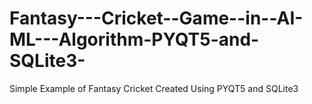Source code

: # Fantasy---Cricket--Game--in--AI-ML---Algorithm-PYQT5-and-SQLite3-
Simple Example of Fantasy Cricket Created Using PYQT5 and SQLite3
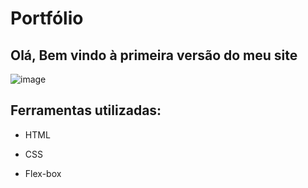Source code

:
# Portfólio 

## Olá, Bem vindo à primeira versão do meu site

![image](https://github.com/laisbvieira/projeto_site_html_1/assets/92763262/60e9adba-7019-4722-b97a-771be0b8f4c2)


## Ferramentas utilizadas:

* HTML

* CSS

* Flex-box
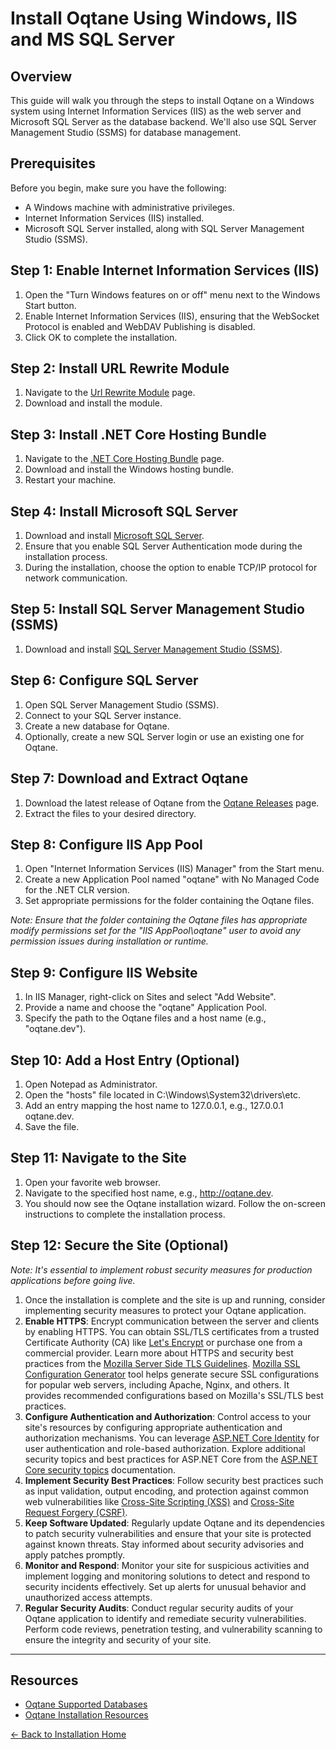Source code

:# Install Oqtane Using Windows, IIS and MS SQL Server

## Overview

This guide will walk you through the steps to install Oqtane on a Windows system using Internet Information Services (IIS) as the web server and Microsoft SQL Server as the database backend. We'll also use SQL Server Management Studio (SSMS) for database management.

## Prerequisites

Before you begin, make sure you have the following:

- A Windows machine with administrative privileges.
- Internet Information Services (IIS) installed.
- Microsoft SQL Server installed, along with SQL Server Management Studio (SSMS).

## Step 1: Enable Internet Information Services (IIS)

1. Open the "Turn Windows features on or off" menu next to the Windows Start button.
2. Enable Internet Information Services (IIS), ensuring that the WebSocket Protocol is enabled and WebDAV Publishing is disabled.
3. Click OK to complete the installation.

## Step 2: Install URL Rewrite Module

1. Navigate to the [Url Rewrite Module](https://www.iis.net/downloads/microsoft/url-rewrite) page.
2. Download and install the module.

## Step 3: Install .NET Core Hosting Bundle

1. Navigate to the [.NET Core Hosting Bundle](https://dotnet.microsoft.com/download) page.
2. Download and install the Windows hosting bundle.
3. Restart your machine.

## Step 4: Install Microsoft SQL Server

1. Download and install [Microsoft SQL Server](https://www.microsoft.com/en-us/sql-server/sql-server-downloads).
2. Ensure that you enable SQL Server Authentication mode during the installation process.
3. During the installation, choose the option to enable TCP/IP protocol for network communication.

## Step 5: Install SQL Server Management Studio (SSMS)

1. Download and install [SQL Server Management Studio (SSMS)](https://docs.microsoft.com/en-us/sql/ssms/download-sql-server-management-studio-ssms).

## Step 6: Configure SQL Server

1. Open SQL Server Management Studio (SSMS).
2. Connect to your SQL Server instance.
3. Create a new database for Oqtane.
4. Optionally, create a new SQL Server login or use an existing one for Oqtane.

## Step 7: Download and Extract Oqtane

1. Download the latest release of Oqtane from the [Oqtane Releases](https://github.com/oqtane/oqtane.framework/releases/latest) page.
2. Extract the files to your desired directory.

## Step 8: Configure IIS App Pool

1. Open "Internet Information Services (IIS) Manager" from the Start menu.
2. Create a new Application Pool named "oqtane" with No Managed Code for the .NET CLR version.
3. Set appropriate permissions for the folder containing the Oqtane files.

_Note: Ensure that the folder containing the Oqtane files has appropriate modify permissions set for the "IIS AppPool\oqtane" user to avoid any permission issues during installation or runtime._

## Step 9: Configure IIS Website

1. In IIS Manager, right-click on Sites and select "Add Website".
2. Provide a name and choose the "oqtane" Application Pool.
3. Specify the path to the Oqtane files and a host name (e.g., "oqtane.dev").

## Step 10: Add a Host Entry (Optional)

1. Open Notepad as Administrator.
2. Open the "hosts" file located in C:\Windows\System32\drivers\etc.
3. Add an entry mapping the host name to 127.0.0.1, e.g., 127.0.0.1 oqtane.dev.
4. Save the file.

## Step 11: Navigate to the Site

1. Open your favorite web browser.
2. Navigate to the specified host name, e.g., http://oqtane.dev.
3. You should now see the Oqtane installation wizard. Follow the on-screen instructions to complete the installation process.

## Step 12: Secure the Site (Optional)
_Note: It's essential to implement robust security measures for production applications before going live._

1. Once the installation is complete and the site is up and running, consider implementing security measures to protect your Oqtane application.
2. **Enable HTTPS**: Encrypt communication between the server and clients by enabling HTTPS. You can obtain SSL/TLS certificates from a trusted Certificate Authority (CA) like [Let's Encrypt](https://letsencrypt.org/) or purchase one from a commercial provider. Learn more about HTTPS and security best practices from the [Mozilla Server Side TLS Guidelines](https://wiki.mozilla.org/Security/Server_Side_TLS). [Mozilla SSL Configuration Generator](https://ssl-config.mozilla.org/) tool helps generate secure SSL configurations for popular web servers, including Apache, Nginx, and others. It provides recommended configurations based on Mozilla's SSL/TLS best practices.
3. **Configure Authentication and Authorization**: Control access to your site's resources by configuring appropriate authentication and authorization mechanisms. You can leverage [ASP.NET Core Identity](https://docs.microsoft.com/en-us/aspnet/core/security/authentication/identity) for user authentication and role-based authorization. Explore additional security topics and best practices for ASP.NET Core from the [ASP.NET Core security topics](https://learn.microsoft.com/en-us/aspnet/core/security) documentation.
4. **Implement Security Best Practices**: Follow security best practices such as input validation, output encoding, and protection against common web vulnerabilities like [Cross-Site Scripting (XSS)](https://owasp.org/www-community/attacks/xss/) and [Cross-Site Request Forgery (CSRF)](https://owasp.org/www-community/attacks/csrf/).
5. **Keep Software Updated**: Regularly update Oqtane and its dependencies to patch security vulnerabilities and ensure that your site is protected against known threats. Stay informed about security advisories and apply patches promptly.
6. **Monitor and Respond**: Monitor your site for suspicious activities and implement logging and monitoring solutions to detect and respond to security incidents effectively. Set up alerts for unusual behavior and unauthorized access attempts.
7. **Regular Security Audits**: Conduct regular security audits of your Oqtane application to identify and remediate security vulnerabilities. Perform code reviews, penetration testing, and vulnerability scanning to ensure the integrity and security of your site.

---
## Resources
- [Oqtane Supported Databases](databases.md)
- [Oqtane Installation Resources](resources.md)

[← Back to Installation Home](index.md)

====

■ **ASSIGNMENT**:
After locating the line holding "before going live._" above, output exactly that line and every line after it through the line holding "3. **Configure Authentication". Include nothing else.

■ **PROBLEM SOLUTION**:
_Note: It's essential to implement robust security measures for production applications before going live._

1. Once the installation is complete and the site is up and running, consider implementing security measures to protect your Oqtane application.
2. **Enable HTTPS**: Encrypt communication between the server and clients by enabling HTTPS. You can obtain SSL/TLS certificates from a trusted Certificate Authority (CA) like [Let's Encrypt](https://letsencrypt.org/) or purchase one from a commercial provider. Learn more about HTTPS and security best practices from the [Mozilla Server Side TLS Guidelines](https://wiki.mozilla.org/Security/Server_Side_TLS). [Mozilla SSL Configuration Generator](https://ssl-config.mozilla.org/) tool helps generate secure SSL configurations for popular web servers, including Apache, Nginx, and others. It provides recommended configurations based on Mozilla's SSL/TLS best practices.
3. **Configure Authentication and Authorization**: Control access to your site's resources by configuring appropriate authentication and authorization mechanisms. You can leverage [ASP.NET Core Identity](https://docs.microsoft.com/en-us/aspnet/core/security/authentication/identity) for user authentication and role-based authorization. Explore additional security topics and best practices for ASP.NET Core from the [ASP.NET Core security topics](https://learn.microsoft.com/en-us/aspnet/core/security) documentation.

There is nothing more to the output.